L’Histoire s’est arrĂȘtĂ©e. Rien n’existe sauf un prĂ©sent infini oĂč le Parti a toujours raison. Je sais, bien sĂ»r, que le passĂ© a Ă©tĂ© falsifiĂ©, mais il ne sera jamais possible pour moi de le prouver, mĂȘme si je fais la falsification moi-mĂȘme. Une fois que c’est fait, il n’y a plus de preuves. La seule preuve est dans mon esprit, et je ne peux pas ĂȘtre certain que d’autres ĂȘtres humains partagent mes souvenirs. Une seule fois, dans toute ma vie, j’ai eu une preuve concrĂšte aprĂšs les Ă©vĂ©nements — des annĂ©es aprĂšs.

– Et ça a servi à quoi ?

– À rien, parce que je l’ai jetĂ©e quelques instants aprĂšs. Mais si ça arrivait de nouveau aujourd’hui, je la garderais.
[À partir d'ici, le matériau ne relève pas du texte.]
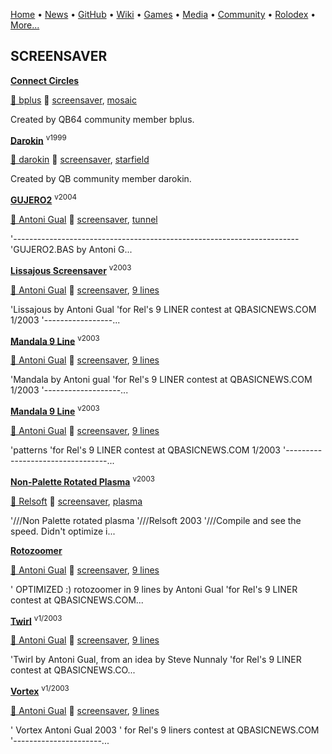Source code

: [Home](https://qb64.com) • [News](/news.md) • [GitHub](/github.md) • [Wiki](/wiki.md) • [Games](/games.md) • [Media](/media.md) • [Community](/community.md) • [Rolodex](/rolodex.md) • [More...](/more.md)

## SCREENSAVER

**[Connect Circles](connect-circles/index)**

[🐝 bplus](bplus) 🔗 [screensaver](screensaver), [mosaic](mosaic)

Created by QB64 community member bplus.

**[Darokin](darokin/index)** <sup>v1999</sup>

[🐝 darokin](darokin) 🔗 [screensaver](screensaver), [starfield](starfield)

Created by QB community member darokin.

**[GUJERO2](gujero2/index)** <sup>v2004</sup>

[🐝 Antoni Gual](antoni-gual) 🔗 [screensaver](screensaver), [tunnel](tunnel)

'----------------------------------------------------------------------- 'GUJERO2.BAS by Antoni G...

**[Lissajous Screensaver](lissajous-screensaver/index)** <sup>v2003</sup>

[🐝 Antoni Gual](antoni-gual) 🔗 [screensaver](screensaver), [9 lines](9-lines)

'Lissajous by Antoni Gual 'for Rel's 9 LINER contest at QBASICNEWS.COM  1/2003 '-----------------...

**[Mandala 9 Line](manadla/index)** <sup>v2003</sup>

[🐝 Antoni Gual](antoni-gual) 🔗 [screensaver](screensaver), [9 lines](9-lines)

'Mandala by Antoni gual 'for Rel's 9 LINER contest at QBASICNEWS.COM  1/2003 '-------------------...

**[Mandala 9 Line](pattern/index)** <sup>v2003</sup>

[🐝 Antoni Gual](antoni-gual) 🔗 [screensaver](screensaver), [9 lines](9-lines)

'patterns 'for Rel's 9 LINER contest at QBASICNEWS.COM  1/2003 '---------------------------------...

**[Non-Palette Rotated Plasma](plasma-non-pal/index)** <sup>v2003</sup>

[🐝 Relsoft](relsoft) 🔗 [screensaver](screensaver), [plasma](plasma)

'///Non Palette rotated plasma '///Relsoft 2003 '///Compile and see the speed.  Didn't optimize i...

**[Rotozoomer](rotozoomer/index)**

[🐝 Antoni Gual](antoni-gual) 🔗 [screensaver](screensaver), [9 lines](9-lines)

' OPTIMIZED  :) rotozoomer in 9 lines by Antoni Gual 'for Rel's 9 LINER contest at QBASICNEWS.COM...

**[Twirl](twirl/index)** <sup>v1/2003</sup>

[🐝 Antoni Gual](antoni-gual) 🔗 [screensaver](screensaver), [9 lines](9-lines)

'Twirl by Antoni Gual, from an idea  by Steve Nunnaly 'for Rel's 9 LINER contest at QBASICNEWS.CO...

**[Vortex](vortex/index)** <sup>v1/2003</sup>

[🐝 Antoni Gual](antoni-gual) 🔗 [screensaver](screensaver), [9 lines](9-lines)

' Vortex  Antoni Gual 2003 ' for Rel's 9 liners contest at QBASICNEWS.COM '----------------------...
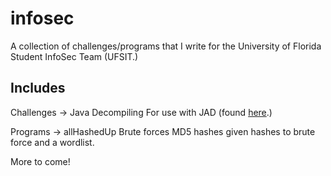 infosec
=======

A collection of challenges/programs that I write for the University of Florida Student InfoSec Team (UFSIT.)

Includes
--------
Challenges
  -> Java Decompiling
          For use with JAD (found [here](http://varaneckas.com/jad/).)
  
Programs
  -> allHashedUp
          Brute forces MD5 hashes given hashes to brute force and a wordlist.
          
More to come!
– Eh bien, pas moi ! dit Julia. Je suis prĂȘte Ă  prendre des risques, mais pour des choses qui en valent la peine, pas pour un vieux bout de journal. Qu’est-ce que tu en aurais fait si tu avais pu le garder ?

– Sans doute pas grand-chose. Mais c’était une preuve. Elle aurait pu semer le doute ici ou lĂ , Ă  supposer que j’ose la montrer Ă  quiconque.

Je ne pense pas qu’on puisse changer quoi que ce soit pendant notre vie. Mais on peut imaginer de petits nƓuds de rĂ©sistance se former ici ou lĂ  — des petits groupes de personnes se regroupant ensemble, et devenant de plus en plus importants, laissant mĂȘme quelques traces derriĂšre eux, pour que la gĂ©nĂ©ration suivante puisse poursuivre lĂ  oĂč ils se sont arrĂȘtĂ©s.

– La gĂ©nĂ©ration suivante ne m’intĂ©resse pas, trĂ©sor. Je m’intĂ©resse Ă  nous.